Ya en 1928 Carlos Miguel de Céspedes, ministro de Obras Públicas del presidente Machado, se empeñó en demoler el Polvorín. Con su ir y venir de camiones y carretones cargados de mercancías, el trajín de carretilleros y vendedores ambulantes y la entrada y salida de los que allí hacían sus compras, aquel mercado ponía una nota nada grata en el entorno del Palacio Presidencial, inaugurado en 1920. Se quería su espacio para edificio de la Biblioteca Nacional, el Palacio de Justicia o el Palacio de Bellas Artes. El Polvorín no estaba inventariado como monumento nacional.

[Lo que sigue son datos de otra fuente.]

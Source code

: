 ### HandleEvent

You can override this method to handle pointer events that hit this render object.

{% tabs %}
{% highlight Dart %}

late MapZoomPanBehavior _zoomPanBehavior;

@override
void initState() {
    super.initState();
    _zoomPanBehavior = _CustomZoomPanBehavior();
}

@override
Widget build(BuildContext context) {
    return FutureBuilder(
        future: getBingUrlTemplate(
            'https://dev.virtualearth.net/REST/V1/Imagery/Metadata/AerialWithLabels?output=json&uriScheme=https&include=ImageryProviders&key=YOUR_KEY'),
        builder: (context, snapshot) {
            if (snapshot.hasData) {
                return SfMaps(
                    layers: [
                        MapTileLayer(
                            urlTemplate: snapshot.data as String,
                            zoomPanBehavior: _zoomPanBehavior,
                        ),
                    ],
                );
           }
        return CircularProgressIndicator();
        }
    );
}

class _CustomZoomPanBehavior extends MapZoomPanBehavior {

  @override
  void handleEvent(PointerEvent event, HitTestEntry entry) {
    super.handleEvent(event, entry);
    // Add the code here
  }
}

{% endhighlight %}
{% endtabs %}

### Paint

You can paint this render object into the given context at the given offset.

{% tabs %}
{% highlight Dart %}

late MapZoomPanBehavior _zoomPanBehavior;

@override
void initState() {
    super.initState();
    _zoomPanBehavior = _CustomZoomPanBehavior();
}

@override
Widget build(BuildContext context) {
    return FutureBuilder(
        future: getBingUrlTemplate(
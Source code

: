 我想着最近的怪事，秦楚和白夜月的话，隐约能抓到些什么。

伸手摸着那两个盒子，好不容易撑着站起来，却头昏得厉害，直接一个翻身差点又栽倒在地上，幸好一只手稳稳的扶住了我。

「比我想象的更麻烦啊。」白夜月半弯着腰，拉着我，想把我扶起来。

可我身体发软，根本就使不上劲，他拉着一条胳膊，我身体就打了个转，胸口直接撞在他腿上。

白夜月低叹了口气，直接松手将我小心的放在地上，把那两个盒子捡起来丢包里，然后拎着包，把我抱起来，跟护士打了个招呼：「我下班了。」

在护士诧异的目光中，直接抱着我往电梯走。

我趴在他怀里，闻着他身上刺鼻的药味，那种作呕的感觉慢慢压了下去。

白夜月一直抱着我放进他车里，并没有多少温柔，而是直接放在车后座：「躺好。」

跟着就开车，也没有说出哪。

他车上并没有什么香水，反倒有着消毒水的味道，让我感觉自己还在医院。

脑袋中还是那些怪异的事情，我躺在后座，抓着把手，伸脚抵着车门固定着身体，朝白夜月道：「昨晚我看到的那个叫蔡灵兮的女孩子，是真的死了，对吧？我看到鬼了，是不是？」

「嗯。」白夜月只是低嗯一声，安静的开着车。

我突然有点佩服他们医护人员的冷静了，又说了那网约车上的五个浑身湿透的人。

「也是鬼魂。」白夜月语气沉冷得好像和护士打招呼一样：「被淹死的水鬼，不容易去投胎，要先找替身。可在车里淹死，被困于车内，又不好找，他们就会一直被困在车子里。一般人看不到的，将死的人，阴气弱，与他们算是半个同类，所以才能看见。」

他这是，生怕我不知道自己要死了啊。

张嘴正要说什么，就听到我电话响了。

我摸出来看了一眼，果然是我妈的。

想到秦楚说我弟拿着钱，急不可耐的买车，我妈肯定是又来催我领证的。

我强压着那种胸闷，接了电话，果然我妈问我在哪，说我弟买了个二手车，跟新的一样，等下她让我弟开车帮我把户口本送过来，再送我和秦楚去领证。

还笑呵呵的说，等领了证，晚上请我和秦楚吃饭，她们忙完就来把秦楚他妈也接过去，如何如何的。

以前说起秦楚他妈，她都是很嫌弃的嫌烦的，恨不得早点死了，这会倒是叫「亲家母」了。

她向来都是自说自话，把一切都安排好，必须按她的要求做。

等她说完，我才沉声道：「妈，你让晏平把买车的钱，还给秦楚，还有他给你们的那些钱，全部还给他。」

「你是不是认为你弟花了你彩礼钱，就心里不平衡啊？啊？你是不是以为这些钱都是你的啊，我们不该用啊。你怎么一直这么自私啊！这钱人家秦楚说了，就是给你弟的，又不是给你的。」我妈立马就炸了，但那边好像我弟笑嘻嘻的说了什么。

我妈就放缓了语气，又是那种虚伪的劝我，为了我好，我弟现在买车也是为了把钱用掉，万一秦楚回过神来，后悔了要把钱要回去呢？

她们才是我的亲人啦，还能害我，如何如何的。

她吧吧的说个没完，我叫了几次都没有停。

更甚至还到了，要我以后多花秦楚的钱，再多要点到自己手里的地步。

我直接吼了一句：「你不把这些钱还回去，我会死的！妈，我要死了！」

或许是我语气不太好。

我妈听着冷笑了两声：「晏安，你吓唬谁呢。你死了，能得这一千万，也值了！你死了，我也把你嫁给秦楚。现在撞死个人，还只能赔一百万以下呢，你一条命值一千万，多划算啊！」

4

Govantes y Cabarrocas, el binomio constructivo al que tanto debe La Habana, proyectaron un edificio que aprovechaba lo mejor del inmueble original al conservar sus fachadas y los arcos romanos presentes en toda la manzana.
No pudo ser. Cuando ya se había reforzado la arquería y se trabajaba en una nueva fachada clásica por el costado del parque Zayas (hoy Memorial Granma) el Patronato de Bellas Artes exigió un edificio moderno, proyecto del arquitecto Rodríguez Pichardo, que contemplaba la demolición de gran parte de lo reparado. El arquitecto Pedro Martínez Inclán, con el peso de su autoridad, apoyó el proyecto de Rodríguez Pichardo, y adujo, tal vez con razón, la inconveniencia que suponía acomodar las plantas del nuevo edificio a las fachadas del viejo mercado.
Comenzó entonces la demolición de lo que los especialistas llaman la cáscara del edificio. Si hasta entonces habían sido tímidas las voces que se alzaban en defensa del Polvorín, ver caer sus arcadas a piquetazo limpio, fue más de lo que los habaneros podían soportar. Una parte de la historia de la ciudad caía con ellas. Pero ya no había nada que hacer. Se erigiría al fin el Palacio Nacional de Bellas Artes. Cosas del destino. Una reparación llevada a cabo hace unos pocos años en el lugar sacó a la luz algunas de aquellas arcadas que quedaron entonces incorporadas en la parte principal del edificio como muestra de una Habana que fue y se esfuerza por permanecer.